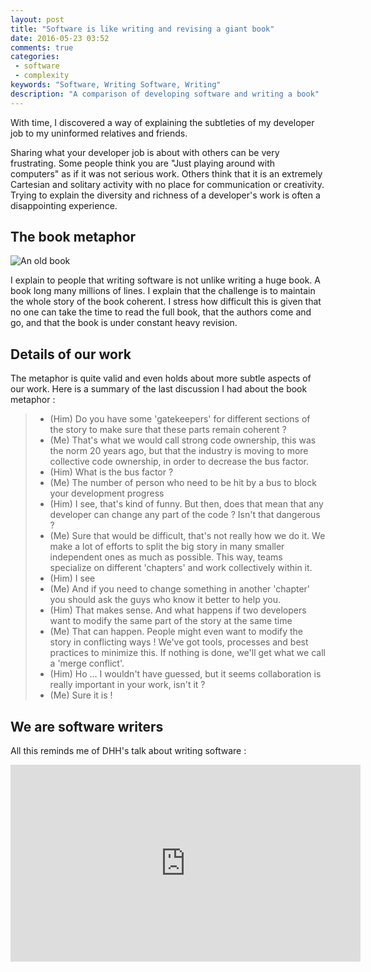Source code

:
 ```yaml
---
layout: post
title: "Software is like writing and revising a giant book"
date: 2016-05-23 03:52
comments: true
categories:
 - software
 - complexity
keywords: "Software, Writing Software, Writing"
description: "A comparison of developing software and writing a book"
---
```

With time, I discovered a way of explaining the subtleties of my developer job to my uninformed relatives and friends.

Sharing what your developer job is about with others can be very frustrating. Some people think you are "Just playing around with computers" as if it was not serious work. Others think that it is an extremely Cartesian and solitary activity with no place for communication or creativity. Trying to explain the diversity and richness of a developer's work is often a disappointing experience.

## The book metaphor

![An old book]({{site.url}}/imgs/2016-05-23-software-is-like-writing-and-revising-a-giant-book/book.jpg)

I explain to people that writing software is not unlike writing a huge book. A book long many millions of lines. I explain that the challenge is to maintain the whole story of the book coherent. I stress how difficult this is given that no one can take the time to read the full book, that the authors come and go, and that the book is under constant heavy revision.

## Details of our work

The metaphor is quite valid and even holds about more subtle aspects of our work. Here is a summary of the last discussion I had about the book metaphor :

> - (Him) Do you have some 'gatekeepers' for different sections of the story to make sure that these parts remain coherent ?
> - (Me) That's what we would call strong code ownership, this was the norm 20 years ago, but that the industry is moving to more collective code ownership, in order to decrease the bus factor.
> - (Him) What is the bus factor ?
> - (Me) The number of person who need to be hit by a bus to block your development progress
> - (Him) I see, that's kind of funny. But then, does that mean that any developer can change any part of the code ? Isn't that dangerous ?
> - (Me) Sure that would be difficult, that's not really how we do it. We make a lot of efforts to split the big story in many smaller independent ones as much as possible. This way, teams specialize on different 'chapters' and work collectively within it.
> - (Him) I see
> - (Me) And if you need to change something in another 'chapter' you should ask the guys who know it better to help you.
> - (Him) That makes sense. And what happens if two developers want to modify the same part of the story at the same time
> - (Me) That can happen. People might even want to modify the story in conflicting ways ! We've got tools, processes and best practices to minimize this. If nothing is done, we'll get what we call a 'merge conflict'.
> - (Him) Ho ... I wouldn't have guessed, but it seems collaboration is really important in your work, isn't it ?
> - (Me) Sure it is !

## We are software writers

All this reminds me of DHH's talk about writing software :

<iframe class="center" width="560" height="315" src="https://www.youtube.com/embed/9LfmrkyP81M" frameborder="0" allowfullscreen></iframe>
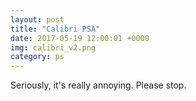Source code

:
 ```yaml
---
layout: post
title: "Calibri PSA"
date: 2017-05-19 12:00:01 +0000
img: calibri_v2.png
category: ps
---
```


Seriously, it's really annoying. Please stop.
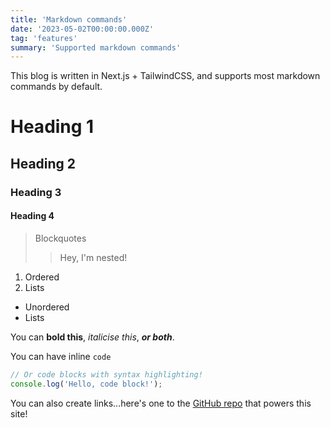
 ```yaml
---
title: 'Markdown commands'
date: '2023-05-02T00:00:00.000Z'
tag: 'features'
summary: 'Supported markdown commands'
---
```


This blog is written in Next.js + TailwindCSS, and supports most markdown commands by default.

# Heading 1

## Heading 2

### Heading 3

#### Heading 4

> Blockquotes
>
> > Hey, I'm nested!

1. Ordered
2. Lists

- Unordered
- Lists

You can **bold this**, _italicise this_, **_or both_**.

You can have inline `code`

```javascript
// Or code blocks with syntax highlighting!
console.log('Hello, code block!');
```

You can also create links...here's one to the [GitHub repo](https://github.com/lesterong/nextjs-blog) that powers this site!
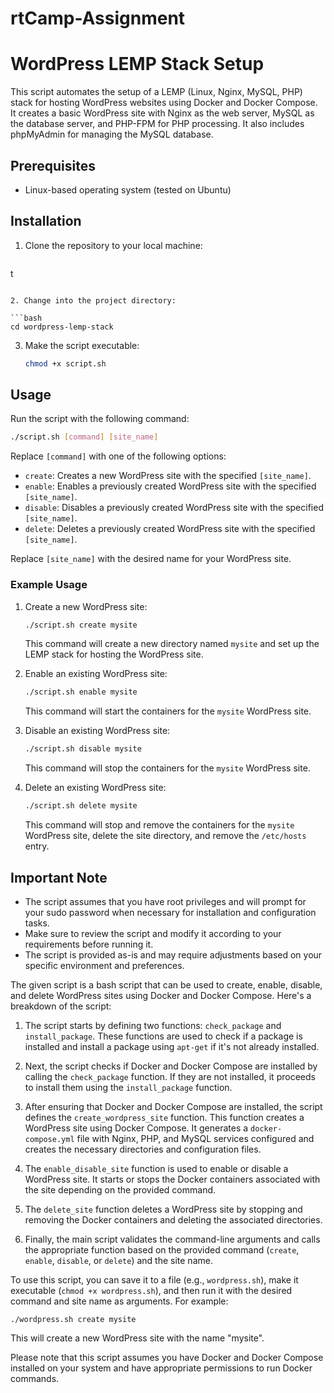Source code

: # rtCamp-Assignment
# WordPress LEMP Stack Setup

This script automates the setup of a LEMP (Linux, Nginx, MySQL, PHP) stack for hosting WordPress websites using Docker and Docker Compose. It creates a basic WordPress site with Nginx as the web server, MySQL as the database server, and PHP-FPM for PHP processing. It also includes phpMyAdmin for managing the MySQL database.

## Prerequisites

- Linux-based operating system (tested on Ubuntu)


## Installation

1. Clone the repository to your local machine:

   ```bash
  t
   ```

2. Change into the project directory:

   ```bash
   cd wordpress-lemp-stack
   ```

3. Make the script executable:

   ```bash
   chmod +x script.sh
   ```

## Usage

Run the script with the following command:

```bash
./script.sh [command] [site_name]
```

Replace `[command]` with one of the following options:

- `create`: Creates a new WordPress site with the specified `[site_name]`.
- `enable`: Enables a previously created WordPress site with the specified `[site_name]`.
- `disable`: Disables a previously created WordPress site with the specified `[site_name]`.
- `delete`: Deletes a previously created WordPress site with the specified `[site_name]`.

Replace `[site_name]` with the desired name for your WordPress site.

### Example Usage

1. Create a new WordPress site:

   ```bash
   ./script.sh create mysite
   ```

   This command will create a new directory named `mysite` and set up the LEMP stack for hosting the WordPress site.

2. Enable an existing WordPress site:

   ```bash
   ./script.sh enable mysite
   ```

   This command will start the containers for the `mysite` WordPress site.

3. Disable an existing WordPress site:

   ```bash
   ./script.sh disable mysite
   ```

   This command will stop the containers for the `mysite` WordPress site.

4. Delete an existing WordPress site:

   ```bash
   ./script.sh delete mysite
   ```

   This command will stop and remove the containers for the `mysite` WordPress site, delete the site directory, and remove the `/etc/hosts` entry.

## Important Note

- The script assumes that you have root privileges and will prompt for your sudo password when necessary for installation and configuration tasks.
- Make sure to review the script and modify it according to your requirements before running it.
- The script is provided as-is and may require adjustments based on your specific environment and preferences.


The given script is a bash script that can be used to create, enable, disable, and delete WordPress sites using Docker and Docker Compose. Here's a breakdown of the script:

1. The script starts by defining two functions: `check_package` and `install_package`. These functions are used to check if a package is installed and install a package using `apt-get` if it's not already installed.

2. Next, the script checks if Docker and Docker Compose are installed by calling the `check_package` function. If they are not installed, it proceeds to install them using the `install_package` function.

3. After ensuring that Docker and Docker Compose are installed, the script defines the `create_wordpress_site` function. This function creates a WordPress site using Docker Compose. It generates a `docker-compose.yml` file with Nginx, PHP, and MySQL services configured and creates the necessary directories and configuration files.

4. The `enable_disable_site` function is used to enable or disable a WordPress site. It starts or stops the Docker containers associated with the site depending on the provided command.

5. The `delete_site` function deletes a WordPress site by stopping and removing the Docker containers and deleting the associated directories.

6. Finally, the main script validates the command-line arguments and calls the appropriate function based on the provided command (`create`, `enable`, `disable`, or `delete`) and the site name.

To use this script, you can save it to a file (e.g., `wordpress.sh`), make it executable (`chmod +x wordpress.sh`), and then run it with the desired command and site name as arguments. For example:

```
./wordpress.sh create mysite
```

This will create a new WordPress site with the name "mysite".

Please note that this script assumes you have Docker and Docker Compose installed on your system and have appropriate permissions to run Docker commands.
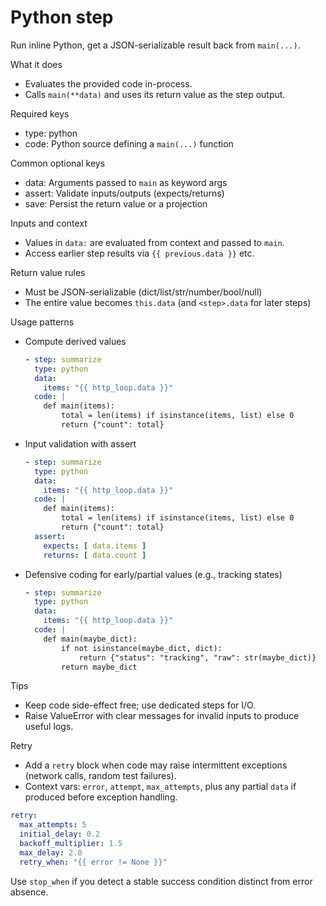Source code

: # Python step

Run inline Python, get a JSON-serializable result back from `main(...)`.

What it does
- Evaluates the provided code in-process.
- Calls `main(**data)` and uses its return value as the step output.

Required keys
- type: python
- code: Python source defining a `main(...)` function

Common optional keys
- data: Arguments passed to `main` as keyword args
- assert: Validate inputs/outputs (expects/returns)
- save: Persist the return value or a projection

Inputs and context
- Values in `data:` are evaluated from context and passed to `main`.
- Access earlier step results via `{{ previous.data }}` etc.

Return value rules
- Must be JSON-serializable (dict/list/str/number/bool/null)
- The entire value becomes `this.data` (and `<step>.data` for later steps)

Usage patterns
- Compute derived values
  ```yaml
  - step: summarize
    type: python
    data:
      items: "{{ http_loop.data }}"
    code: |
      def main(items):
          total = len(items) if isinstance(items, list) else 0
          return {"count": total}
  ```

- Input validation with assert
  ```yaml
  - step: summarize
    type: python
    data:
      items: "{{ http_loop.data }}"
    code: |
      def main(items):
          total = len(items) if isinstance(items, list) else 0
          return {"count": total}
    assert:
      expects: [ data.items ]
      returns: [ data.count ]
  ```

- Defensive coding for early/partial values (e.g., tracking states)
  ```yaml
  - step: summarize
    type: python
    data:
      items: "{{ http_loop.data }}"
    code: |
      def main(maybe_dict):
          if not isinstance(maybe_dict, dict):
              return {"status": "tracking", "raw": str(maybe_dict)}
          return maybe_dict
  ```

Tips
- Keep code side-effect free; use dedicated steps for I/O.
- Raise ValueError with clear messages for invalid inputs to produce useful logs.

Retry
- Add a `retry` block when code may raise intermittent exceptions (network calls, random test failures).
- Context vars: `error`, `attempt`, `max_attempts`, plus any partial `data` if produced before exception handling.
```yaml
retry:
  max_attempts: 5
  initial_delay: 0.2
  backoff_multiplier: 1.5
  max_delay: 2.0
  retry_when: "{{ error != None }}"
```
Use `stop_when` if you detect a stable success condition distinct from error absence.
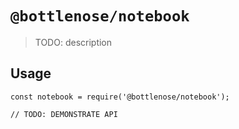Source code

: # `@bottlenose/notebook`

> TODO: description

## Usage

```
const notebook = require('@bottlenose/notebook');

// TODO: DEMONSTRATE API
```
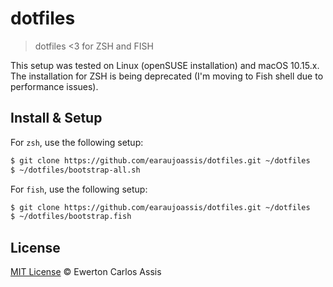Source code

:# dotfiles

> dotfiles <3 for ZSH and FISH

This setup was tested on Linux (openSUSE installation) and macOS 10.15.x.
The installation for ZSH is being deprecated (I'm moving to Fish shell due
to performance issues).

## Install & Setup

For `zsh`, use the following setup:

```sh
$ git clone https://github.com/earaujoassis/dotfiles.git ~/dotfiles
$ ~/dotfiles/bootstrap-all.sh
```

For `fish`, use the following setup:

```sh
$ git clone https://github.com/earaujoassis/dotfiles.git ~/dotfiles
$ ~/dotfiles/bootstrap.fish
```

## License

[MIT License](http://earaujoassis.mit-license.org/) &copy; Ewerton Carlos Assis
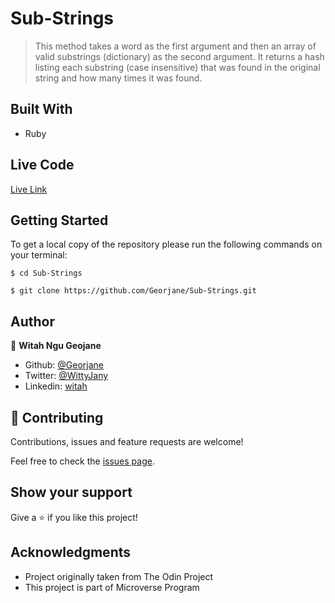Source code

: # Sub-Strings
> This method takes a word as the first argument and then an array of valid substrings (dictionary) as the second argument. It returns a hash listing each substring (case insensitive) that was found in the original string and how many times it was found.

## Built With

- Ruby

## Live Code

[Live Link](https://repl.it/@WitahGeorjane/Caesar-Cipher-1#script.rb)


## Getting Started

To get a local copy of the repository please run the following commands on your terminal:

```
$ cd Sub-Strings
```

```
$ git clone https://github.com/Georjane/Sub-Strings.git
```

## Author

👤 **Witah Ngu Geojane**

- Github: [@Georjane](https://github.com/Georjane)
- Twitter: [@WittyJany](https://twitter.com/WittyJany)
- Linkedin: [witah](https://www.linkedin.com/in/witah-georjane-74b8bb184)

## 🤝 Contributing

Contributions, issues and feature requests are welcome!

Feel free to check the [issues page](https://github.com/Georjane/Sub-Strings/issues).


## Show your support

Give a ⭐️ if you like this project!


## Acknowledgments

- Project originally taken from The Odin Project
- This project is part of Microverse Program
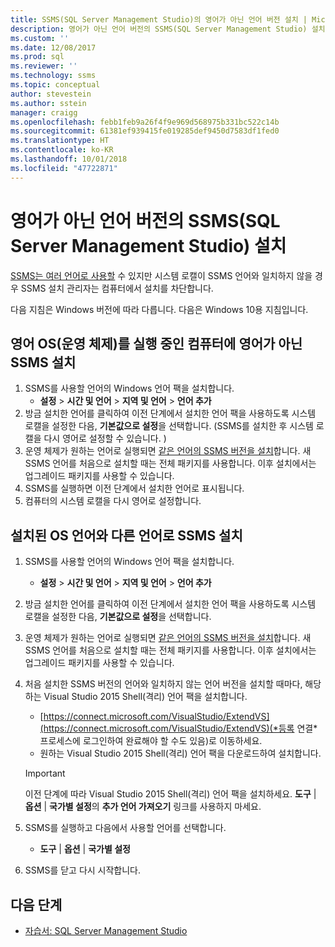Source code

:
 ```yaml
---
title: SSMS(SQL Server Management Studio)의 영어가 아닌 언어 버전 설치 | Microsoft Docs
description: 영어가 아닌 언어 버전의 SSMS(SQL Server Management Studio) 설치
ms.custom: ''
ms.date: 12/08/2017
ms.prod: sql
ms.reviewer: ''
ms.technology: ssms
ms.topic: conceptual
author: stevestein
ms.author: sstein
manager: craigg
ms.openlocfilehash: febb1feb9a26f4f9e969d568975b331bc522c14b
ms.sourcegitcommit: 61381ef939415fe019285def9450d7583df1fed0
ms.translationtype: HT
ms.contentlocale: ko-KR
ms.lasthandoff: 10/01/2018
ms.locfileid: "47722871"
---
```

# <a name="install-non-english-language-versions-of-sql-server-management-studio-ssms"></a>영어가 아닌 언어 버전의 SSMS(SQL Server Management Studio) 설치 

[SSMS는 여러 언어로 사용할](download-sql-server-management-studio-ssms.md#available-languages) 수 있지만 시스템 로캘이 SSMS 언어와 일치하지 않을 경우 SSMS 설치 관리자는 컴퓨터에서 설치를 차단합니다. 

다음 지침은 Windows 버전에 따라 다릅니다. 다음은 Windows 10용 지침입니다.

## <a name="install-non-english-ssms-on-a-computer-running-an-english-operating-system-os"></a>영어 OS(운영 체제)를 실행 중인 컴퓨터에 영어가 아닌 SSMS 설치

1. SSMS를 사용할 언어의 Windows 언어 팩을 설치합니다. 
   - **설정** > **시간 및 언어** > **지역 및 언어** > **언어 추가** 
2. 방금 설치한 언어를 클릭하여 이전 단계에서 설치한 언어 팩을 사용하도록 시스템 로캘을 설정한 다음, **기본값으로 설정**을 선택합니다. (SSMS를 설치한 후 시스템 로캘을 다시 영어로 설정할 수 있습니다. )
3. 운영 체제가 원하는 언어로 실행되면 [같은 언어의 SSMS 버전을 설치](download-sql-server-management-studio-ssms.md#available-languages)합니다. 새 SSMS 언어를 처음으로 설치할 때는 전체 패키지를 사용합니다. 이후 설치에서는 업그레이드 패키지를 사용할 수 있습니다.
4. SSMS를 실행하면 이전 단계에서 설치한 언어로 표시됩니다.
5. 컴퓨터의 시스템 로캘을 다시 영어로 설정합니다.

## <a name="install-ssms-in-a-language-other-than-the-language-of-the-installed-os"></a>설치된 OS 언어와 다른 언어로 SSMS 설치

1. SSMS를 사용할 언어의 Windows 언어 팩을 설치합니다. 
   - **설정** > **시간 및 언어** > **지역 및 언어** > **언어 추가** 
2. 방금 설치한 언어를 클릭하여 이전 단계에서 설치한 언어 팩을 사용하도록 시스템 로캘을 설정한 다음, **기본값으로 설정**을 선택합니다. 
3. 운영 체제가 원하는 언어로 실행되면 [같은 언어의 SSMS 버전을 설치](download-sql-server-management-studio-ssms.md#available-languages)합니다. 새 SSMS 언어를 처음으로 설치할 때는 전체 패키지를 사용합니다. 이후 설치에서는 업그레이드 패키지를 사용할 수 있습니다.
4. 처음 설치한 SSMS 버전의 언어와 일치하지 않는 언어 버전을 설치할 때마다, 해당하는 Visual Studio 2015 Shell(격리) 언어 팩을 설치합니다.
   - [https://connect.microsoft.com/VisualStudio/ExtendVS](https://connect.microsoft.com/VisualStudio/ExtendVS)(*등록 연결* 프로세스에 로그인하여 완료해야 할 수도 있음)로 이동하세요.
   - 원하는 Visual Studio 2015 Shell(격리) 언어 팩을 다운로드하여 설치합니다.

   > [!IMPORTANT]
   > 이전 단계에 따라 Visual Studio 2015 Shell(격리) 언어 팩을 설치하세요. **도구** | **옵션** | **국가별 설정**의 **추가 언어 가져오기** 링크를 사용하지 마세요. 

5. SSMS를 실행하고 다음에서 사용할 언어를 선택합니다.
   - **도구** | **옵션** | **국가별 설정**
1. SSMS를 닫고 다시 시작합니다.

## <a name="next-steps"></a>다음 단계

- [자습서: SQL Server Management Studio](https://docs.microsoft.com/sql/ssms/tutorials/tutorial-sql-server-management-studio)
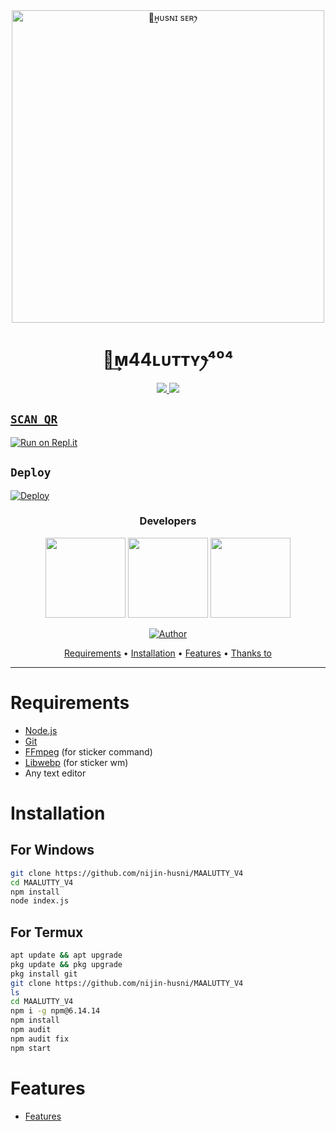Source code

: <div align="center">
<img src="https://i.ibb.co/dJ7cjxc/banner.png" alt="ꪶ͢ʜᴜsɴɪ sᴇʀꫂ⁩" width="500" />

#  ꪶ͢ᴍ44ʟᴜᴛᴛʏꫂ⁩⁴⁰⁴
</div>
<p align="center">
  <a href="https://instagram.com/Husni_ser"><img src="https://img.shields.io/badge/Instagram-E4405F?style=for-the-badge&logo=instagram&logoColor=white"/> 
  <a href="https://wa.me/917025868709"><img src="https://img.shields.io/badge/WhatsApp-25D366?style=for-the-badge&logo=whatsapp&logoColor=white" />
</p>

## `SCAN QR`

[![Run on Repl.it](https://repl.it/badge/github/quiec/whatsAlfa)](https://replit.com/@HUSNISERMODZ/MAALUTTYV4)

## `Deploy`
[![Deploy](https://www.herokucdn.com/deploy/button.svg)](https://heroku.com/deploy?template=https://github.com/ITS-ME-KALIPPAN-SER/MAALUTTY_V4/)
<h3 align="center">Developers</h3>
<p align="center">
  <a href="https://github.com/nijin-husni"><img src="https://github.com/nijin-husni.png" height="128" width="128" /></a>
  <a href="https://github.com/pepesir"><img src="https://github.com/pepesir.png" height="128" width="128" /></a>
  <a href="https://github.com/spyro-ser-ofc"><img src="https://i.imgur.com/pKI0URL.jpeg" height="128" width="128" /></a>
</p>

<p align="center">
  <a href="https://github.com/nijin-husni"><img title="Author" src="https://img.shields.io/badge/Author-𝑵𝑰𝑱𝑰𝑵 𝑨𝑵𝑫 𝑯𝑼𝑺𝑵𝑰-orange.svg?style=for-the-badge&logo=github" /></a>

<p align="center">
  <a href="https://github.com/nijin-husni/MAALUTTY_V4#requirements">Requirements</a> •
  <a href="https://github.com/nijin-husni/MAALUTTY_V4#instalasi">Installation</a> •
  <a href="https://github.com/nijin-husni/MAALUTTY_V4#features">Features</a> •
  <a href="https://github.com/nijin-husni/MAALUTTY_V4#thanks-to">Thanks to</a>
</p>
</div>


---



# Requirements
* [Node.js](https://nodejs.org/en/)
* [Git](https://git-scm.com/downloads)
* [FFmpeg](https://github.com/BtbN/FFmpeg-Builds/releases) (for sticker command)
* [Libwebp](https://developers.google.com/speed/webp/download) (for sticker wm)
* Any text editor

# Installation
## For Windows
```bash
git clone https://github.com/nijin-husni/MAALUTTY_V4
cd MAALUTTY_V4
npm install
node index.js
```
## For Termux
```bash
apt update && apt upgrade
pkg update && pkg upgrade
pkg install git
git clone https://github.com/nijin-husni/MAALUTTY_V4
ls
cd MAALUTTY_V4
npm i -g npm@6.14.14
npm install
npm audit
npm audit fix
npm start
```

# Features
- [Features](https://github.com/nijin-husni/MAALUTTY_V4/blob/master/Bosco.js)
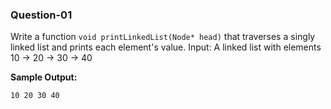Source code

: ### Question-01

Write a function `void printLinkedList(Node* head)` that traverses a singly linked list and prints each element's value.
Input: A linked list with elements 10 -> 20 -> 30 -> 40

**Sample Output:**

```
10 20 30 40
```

***

**Exercise brief**
From the entries above, write out only the lines starting at the line that holds "This command will stop and" and ending at the line that holds "- The script is", keeping both and matching them exactly.

**Written reply**
   This command will stop and remove the containers for the `mysite` WordPress site, delete the site directory, and remove the `/etc/hosts` entry.

## Important Note

- The script assumes that you have root privileges and will prompt for your sudo password when necessary for installation and configuration tasks.
- Make sure to review the script and modify it according to your requirements before running it.
- The script is provided as-is and may require adjustments based on your specific environment and preferences.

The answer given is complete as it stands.